Impatient people constantly frustrate themselves by their constant negative judgments about others. They experience a low level of continual irritability and restlessness which borders on anxiety and then anger when their goal is blocked. Impatience may be a trait in some efficient people who judge others by their own high standards and they often feel impatient with those who don't measure up. The world is made up of many different types of people who run at different speeds and with varying degrees of competencies and skill sets.
Chronically angry people often have a chip-on-the-shoulder outlook with an overly-sensitive radar set for evidence of being disrespected by others Beliefs in other's ill-will and malevolence escalate conflict. Paranoid beliefs that others are out to get them causes them to act first and think later rather than thinking first and acting later. Viewing neutral events through antagonistic eyes and adding aggressive meanings that aren't really there creates a view that the world is a threatening place and they must be hyper vigilant to protect themselves
Some impatience is about judgments of the speed with which others move, with Road Rage being an example. Some people carry more urgency about them and feel rushed and impatient about getting things done. They experience a low level of continual irritability and restlessness which borders on anxiety when their space is invaded or their self-serving expectations are not met. They usually are people who go on fast forward and have never learned to stop and smell the roses. One man said, "I'm a man on a mission and expect others to get out of my way and too bad for them if they don't." They put undue emphasis on their time, driving fast and getting things done. Mahatma Gandhi reminded us, "There is more to life than increasing its speed." Impatient people typically have a sense of pride and self-importance with beliefs that their time more is important than being kind to others.
Recent research of 1700 of men aged 40 to 70 suggests that men who have high levels of testosterone in their blood are less happy in life. High testosterone levels often results in aggressive behavior and alienation of other people. Men high in this male hormone have double the divorce rates of men low in the hormone. Men who have an inability to connect on a deep level with others often cover this up with a sense of bravado and aloofness. The higher-testosterone powered men in the study reported finding less pleasure in life and did not look forward to the future. Testosterone typically decreases as men grow older and anger decreases.
Releasing Impatience and Frustration Issues
Want to be a calmer, more laid-back person? Put yourself in charge of your irritation instead of letting it rule you. Do one of the emotional modulation techniques with these statements that push you into the Rude Behavior Lane.
Even though _____, [add an issue here], I forgive myself for my judgments and ask to be more accepting of how things are rather than how I think they should be.

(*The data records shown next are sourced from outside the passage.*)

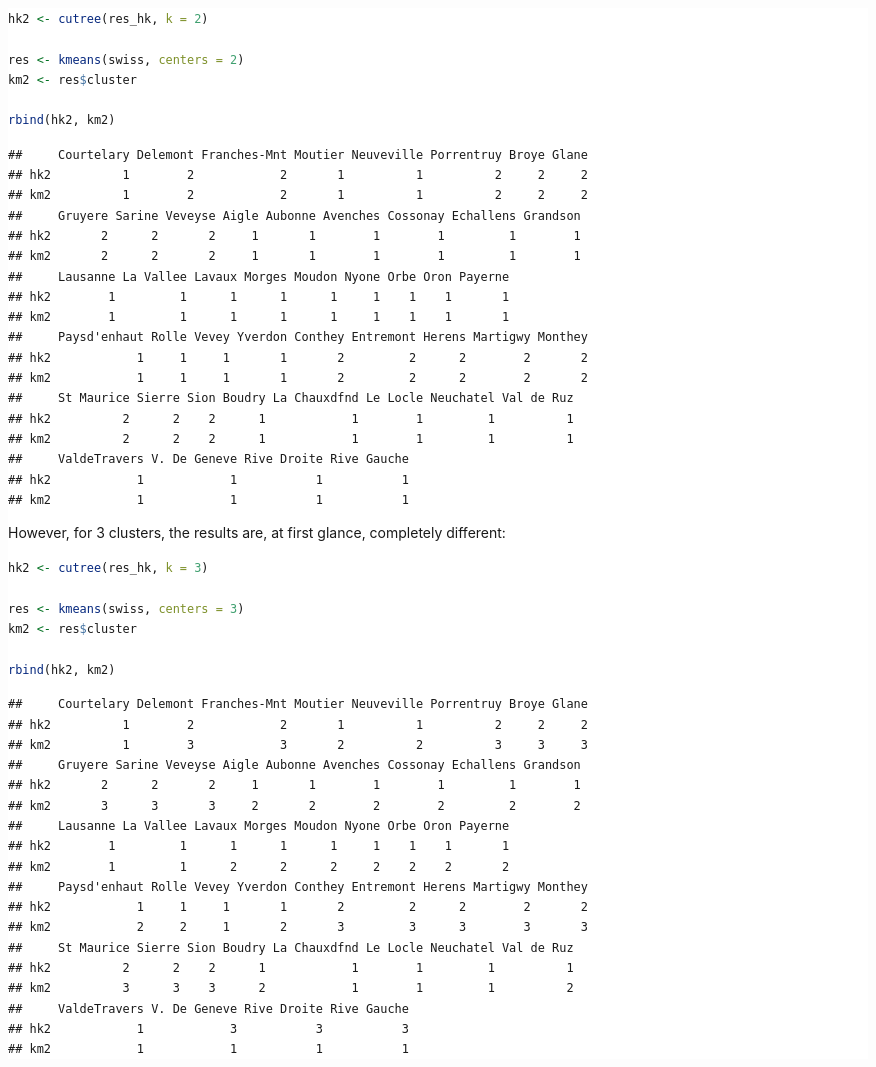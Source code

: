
 ```r
hk2 <- cutree(res_hk, k = 2)

res <- kmeans(swiss, centers = 2)
km2 <- res$cluster

rbind(hk2, km2)
```

```
##     Courtelary Delemont Franches-Mnt Moutier Neuveville Porrentruy Broye Glane
## hk2          1        2            2       1          1          2     2     2
## km2          1        2            2       1          1          2     2     2
##     Gruyere Sarine Veveyse Aigle Aubonne Avenches Cossonay Echallens Grandson
## hk2       2      2       2     1       1        1        1         1        1
## km2       2      2       2     1       1        1        1         1        1
##     Lausanne La Vallee Lavaux Morges Moudon Nyone Orbe Oron Payerne
## hk2        1         1      1      1      1     1    1    1       1
## km2        1         1      1      1      1     1    1    1       1
##     Paysd'enhaut Rolle Vevey Yverdon Conthey Entremont Herens Martigwy Monthey
## hk2            1     1     1       1       2         2      2        2       2
## km2            1     1     1       1       2         2      2        2       2
##     St Maurice Sierre Sion Boudry La Chauxdfnd Le Locle Neuchatel Val de Ruz
## hk2          2      2    2      1            1        1         1          1
## km2          2      2    2      1            1        1         1          1
##     ValdeTravers V. De Geneve Rive Droite Rive Gauche
## hk2            1            1           1           1
## km2            1            1           1           1
```

However, for 3 clusters, the results are, at first glance, completely different:


```r
hk2 <- cutree(res_hk, k = 3)

res <- kmeans(swiss, centers = 3)
km2 <- res$cluster

rbind(hk2, km2)
```

```
##     Courtelary Delemont Franches-Mnt Moutier Neuveville Porrentruy Broye Glane
## hk2          1        2            2       1          1          2     2     2
## km2          1        3            3       2          2          3     3     3
##     Gruyere Sarine Veveyse Aigle Aubonne Avenches Cossonay Echallens Grandson
## hk2       2      2       2     1       1        1        1         1        1
## km2       3      3       3     2       2        2        2         2        2
##     Lausanne La Vallee Lavaux Morges Moudon Nyone Orbe Oron Payerne
## hk2        1         1      1      1      1     1    1    1       1
## km2        1         1      2      2      2     2    2    2       2
##     Paysd'enhaut Rolle Vevey Yverdon Conthey Entremont Herens Martigwy Monthey
## hk2            1     1     1       1       2         2      2        2       2
## km2            2     2     1       2       3         3      3        3       3
##     St Maurice Sierre Sion Boudry La Chauxdfnd Le Locle Neuchatel Val de Ruz
## hk2          2      2    2      1            1        1         1          1
## km2          3      3    3      2            1        1         1          2
##     ValdeTravers V. De Geneve Rive Droite Rive Gauche
## hk2            1            3           3           3
## km2            1            1           1           1
```
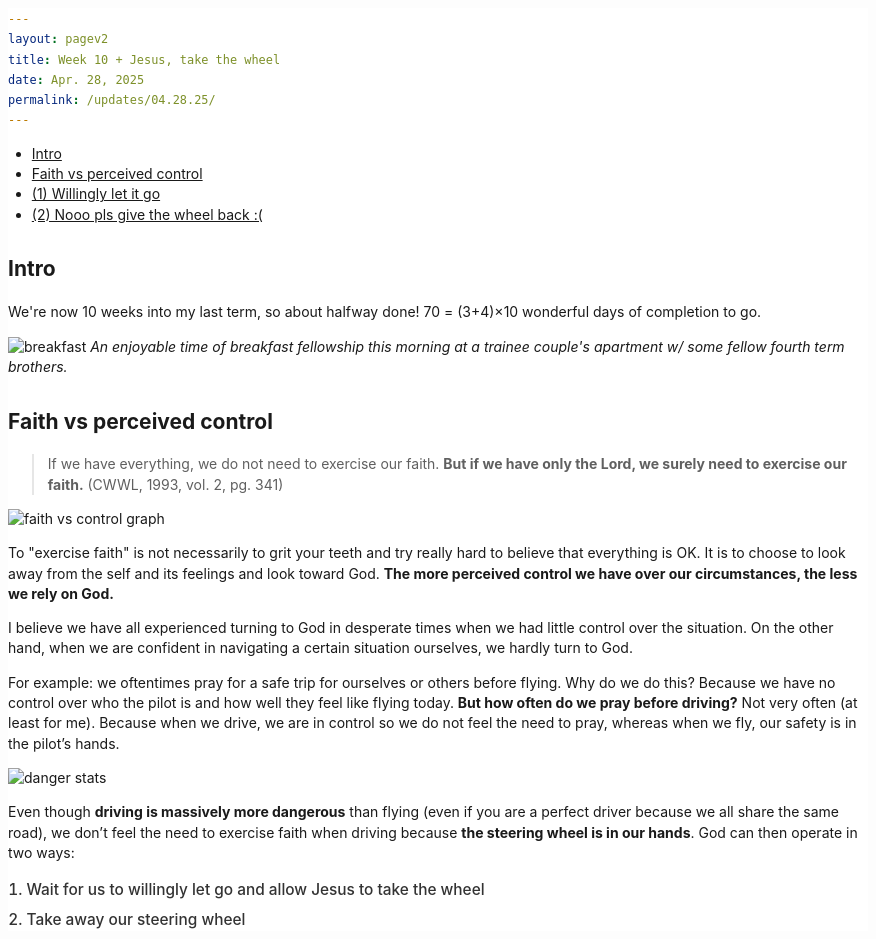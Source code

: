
 ```yaml
---
layout: pagev2
title: Week 10 + Jesus, take the wheel
date: Apr. 28, 2025
permalink: /updates/04.28.25/
---
```

- [Intro](#intro)
- [Faith vs perceived control](#faith-vs-perceived-control)
- [(1) Willingly let it go](#1-willingly-let-it-go)
- [(2) Nooo pls give the wheel back :(](#2-nooo-pls-give-the-wheel-back-)


## Intro

We're now 10 weeks into my last term, so about halfway done! 70 = (3+4)×10 wonderful days of completion to go.

![breakfast](../../img/04.28.25.5.webp)
*An enjoyable time of breakfast fellowship this morning at a trainee couple's apartment w/ some fellow fourth term brothers.*

## Faith vs perceived control

>If we have everything, we do not need to exercise our faith. **But if we have only the Lord, we surely need to exercise our faith.** (CWWL, 1993, vol. 2, pg. 341)

![faith vs control graph](../../img/04.28.25.2.webp)

To "exercise faith" is not necessarily to grit your teeth and try really hard to believe that everything is OK. It is to choose to look away from the self and its feelings and look toward God. **The more perceived control we have over our circumstances, the less we rely on God.**

I believe we have all experienced turning to God in desperate times when we had little control over the situation. On the other hand, when we are confident in navigating a certain situation ourselves, we hardly turn to God.

For example: we oftentimes pray for a safe trip for ourselves or others before flying. Why do we do this? Because we have no control over who the pilot is and how well they feel like flying today. **But how often do we pray before driving?** Not very often (at least for me). Because when we drive, we are in control so we do not feel the need to pray, whereas when we fly, our safety is in the pilot’s hands. 

![danger stats](../../img/04.28.25.1.webp)

Even though **driving is massively more dangerous** than flying (even if you are a perfect driver because we all share the same road), we don’t feel the need to exercise faith when driving because **the steering wheel is in our hands**. God can then operate in two ways: 

<ol style="margin-top: 1em; margin-bottom: 1em; padding-left: 1.2em; font-size: 1.1em; font-weight: 500; color: #333;">
  <li style="margin-bottom: 0.5em;">Wait for us to willingly let go and allow Jesus to take the wheel</li>
  <li>Take away our steering wheel</li>
</ol>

__ [I feel jittery inside and get upset easily when others don't care about my needs] __ [I become restless when things don't move as quickly as I want them to] __ [I'm intolerant about the thoughtless mistakes that others make] __ [I tense up and become easily frustrated when I have to deal with stupid people] __ [I get over-excited and angry at slow drivers who don't get out of my way] __ [I am inpatient when people are inconsiderate towards me] __ [I get upset when someone does something dumb and I think that they don't care] __ [I snap when someone bothers me about something and I've told them the answer already] __ [I do stupid, dumb things and am incompetent in some areas and ramble on myself] __ [I'm annoyed with long-winded-people who ramble on without saying anything new] __ [I become upset with people who don't do what they say they will do] __ [I react when my buttons are pushed because the store or ticket lines aren't efficient] __ [I get upset when someone does not care that he or she creates a problem for me] __ [I have the right to get upset when someone is inadequate and bungled their job] __ [I'm irritable when someone does something wrong for lack of planning] __ [I anger myself when others around me do not care about doing their work well] __ [My irritation started when I was smarter and better at problem solving than my parents] __ [My impatience goes back to childhood because my busy parents weren't there for me] __ [I felt impatient as a child when my _____ didn't understand and address my needs] __ [I felt superior to my parents who were inept in many things] __ [I became restless and impatient as a child watching my parent mess things up] __ [I was disgusted at my _____ because he or she didn't have a clue on how to raise a child] __ [My parents acted in stupid ways rather than act in planned, well-thought out ways] __ [I had to hide my irritability and anger when _____ didn't care about me]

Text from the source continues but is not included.